ASSIGNMENT. Copy out every line of the data that has the word "TemplatesApi" somewhere in it.
═════ EXTRACTED ENTRIES
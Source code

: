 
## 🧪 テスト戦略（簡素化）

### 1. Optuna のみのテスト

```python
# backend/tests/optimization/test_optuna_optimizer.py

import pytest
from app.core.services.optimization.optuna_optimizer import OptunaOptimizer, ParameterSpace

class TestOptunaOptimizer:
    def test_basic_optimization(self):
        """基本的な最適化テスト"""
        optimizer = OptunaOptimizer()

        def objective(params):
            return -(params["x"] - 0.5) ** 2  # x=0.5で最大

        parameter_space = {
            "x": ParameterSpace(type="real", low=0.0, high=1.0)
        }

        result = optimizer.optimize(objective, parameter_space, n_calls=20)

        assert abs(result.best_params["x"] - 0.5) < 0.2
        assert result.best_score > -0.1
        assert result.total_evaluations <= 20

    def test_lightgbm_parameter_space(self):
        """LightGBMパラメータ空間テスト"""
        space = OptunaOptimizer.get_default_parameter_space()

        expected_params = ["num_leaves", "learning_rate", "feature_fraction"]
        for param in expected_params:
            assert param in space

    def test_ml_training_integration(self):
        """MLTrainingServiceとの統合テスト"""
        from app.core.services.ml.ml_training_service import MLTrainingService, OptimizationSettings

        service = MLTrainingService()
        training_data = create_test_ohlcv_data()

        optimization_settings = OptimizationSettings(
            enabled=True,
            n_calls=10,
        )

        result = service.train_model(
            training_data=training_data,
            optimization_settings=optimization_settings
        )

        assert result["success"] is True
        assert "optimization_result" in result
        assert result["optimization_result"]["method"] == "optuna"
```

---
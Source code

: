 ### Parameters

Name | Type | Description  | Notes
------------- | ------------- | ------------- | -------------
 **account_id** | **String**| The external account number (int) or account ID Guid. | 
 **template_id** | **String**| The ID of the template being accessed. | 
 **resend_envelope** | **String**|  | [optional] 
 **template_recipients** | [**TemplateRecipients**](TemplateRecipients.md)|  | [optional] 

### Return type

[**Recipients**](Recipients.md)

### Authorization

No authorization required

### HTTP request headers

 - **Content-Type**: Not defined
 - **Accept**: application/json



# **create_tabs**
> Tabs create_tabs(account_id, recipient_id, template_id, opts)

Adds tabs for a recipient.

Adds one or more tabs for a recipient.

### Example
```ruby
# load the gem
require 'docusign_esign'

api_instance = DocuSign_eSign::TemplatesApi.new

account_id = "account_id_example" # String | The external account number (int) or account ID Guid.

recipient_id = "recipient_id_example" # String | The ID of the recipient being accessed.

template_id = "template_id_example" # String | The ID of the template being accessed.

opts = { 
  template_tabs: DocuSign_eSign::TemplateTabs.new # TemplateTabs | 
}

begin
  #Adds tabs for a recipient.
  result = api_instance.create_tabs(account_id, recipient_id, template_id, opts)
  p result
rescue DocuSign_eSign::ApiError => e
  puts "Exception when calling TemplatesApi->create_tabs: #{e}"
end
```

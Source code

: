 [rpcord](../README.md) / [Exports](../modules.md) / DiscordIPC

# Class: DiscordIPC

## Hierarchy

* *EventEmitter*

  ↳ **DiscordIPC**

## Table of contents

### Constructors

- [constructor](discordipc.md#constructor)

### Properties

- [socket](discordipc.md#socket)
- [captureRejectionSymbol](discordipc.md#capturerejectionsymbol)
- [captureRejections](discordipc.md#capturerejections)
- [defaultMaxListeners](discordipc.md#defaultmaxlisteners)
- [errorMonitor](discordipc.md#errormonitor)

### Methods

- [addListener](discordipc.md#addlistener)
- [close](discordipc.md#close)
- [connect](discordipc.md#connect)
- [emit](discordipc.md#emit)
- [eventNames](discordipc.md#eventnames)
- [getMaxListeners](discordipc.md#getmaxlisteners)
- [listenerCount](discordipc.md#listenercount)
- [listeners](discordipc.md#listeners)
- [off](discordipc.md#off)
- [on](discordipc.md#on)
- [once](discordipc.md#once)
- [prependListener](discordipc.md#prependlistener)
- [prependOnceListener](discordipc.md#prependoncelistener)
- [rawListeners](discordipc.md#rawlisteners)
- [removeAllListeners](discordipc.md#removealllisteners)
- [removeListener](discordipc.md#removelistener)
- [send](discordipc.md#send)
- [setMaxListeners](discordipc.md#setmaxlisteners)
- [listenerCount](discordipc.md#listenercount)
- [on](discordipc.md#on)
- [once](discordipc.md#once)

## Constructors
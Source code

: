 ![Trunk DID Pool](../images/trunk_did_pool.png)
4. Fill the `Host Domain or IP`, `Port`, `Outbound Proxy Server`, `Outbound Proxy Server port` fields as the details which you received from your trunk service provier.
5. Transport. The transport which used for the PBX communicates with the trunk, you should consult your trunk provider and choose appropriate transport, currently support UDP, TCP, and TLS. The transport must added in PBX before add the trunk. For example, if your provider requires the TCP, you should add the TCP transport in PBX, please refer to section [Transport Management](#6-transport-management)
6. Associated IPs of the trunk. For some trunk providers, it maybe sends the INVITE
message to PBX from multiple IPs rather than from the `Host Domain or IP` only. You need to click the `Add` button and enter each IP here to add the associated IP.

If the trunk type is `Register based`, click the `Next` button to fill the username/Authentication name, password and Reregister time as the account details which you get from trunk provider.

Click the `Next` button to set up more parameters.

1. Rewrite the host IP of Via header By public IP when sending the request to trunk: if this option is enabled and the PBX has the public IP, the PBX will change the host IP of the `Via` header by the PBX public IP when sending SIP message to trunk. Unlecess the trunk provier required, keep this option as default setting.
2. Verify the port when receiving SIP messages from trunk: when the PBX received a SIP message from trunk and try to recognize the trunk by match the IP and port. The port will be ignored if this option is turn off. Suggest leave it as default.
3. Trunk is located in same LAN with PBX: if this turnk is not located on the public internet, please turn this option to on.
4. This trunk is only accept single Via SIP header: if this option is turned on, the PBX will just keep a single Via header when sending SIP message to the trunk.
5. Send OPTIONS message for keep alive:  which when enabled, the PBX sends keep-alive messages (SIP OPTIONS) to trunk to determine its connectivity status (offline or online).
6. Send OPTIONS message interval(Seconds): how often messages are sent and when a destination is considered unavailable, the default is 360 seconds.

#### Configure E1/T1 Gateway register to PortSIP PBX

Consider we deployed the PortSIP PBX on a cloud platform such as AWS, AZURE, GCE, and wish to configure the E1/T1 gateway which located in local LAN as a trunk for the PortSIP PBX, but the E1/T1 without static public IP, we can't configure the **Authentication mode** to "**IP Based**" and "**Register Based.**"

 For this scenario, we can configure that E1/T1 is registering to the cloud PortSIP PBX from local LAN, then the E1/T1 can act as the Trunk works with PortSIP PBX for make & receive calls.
══════════
TASK RESULT.
api_instance = DocuSign_eSign::TemplatesApi.new
  puts "Exception when calling TemplatesApi->create_tabs: #{e}"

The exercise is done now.